### Task details
In the listing that follows, determine how many lines include the word "figure". Respond with that number alone.
+ + + + + + +
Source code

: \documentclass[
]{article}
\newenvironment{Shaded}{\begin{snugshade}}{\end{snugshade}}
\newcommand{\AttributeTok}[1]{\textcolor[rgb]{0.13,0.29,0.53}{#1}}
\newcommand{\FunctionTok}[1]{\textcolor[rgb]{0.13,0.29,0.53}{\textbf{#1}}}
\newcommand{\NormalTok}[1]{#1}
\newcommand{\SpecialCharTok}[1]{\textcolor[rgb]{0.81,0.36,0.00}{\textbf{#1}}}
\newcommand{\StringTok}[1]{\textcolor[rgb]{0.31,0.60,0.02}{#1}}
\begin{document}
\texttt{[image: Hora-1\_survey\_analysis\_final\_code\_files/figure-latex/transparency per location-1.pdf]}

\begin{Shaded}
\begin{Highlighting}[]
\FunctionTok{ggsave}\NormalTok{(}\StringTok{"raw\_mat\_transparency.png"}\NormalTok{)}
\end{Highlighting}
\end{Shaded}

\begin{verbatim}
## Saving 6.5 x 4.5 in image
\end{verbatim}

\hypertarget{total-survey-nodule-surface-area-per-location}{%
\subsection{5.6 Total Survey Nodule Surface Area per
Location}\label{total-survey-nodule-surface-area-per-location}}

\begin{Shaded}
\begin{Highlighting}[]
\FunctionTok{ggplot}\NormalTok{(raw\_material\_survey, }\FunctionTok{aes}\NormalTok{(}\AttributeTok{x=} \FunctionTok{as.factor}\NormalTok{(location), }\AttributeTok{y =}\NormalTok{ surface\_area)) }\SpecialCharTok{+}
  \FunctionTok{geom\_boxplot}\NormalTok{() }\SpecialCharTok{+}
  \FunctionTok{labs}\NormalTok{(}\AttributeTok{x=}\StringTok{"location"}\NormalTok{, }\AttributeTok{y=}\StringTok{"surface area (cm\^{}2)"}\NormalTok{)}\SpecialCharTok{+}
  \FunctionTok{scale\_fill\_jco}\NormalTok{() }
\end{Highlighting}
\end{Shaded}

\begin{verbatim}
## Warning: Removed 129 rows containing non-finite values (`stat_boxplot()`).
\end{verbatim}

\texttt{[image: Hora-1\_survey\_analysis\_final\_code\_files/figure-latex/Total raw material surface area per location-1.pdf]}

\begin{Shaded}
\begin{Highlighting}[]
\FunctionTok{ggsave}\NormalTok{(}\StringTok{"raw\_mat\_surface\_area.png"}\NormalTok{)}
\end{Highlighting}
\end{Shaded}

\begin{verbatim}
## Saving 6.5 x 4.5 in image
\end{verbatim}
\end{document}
+ + + + + + +
### Completed exercise
2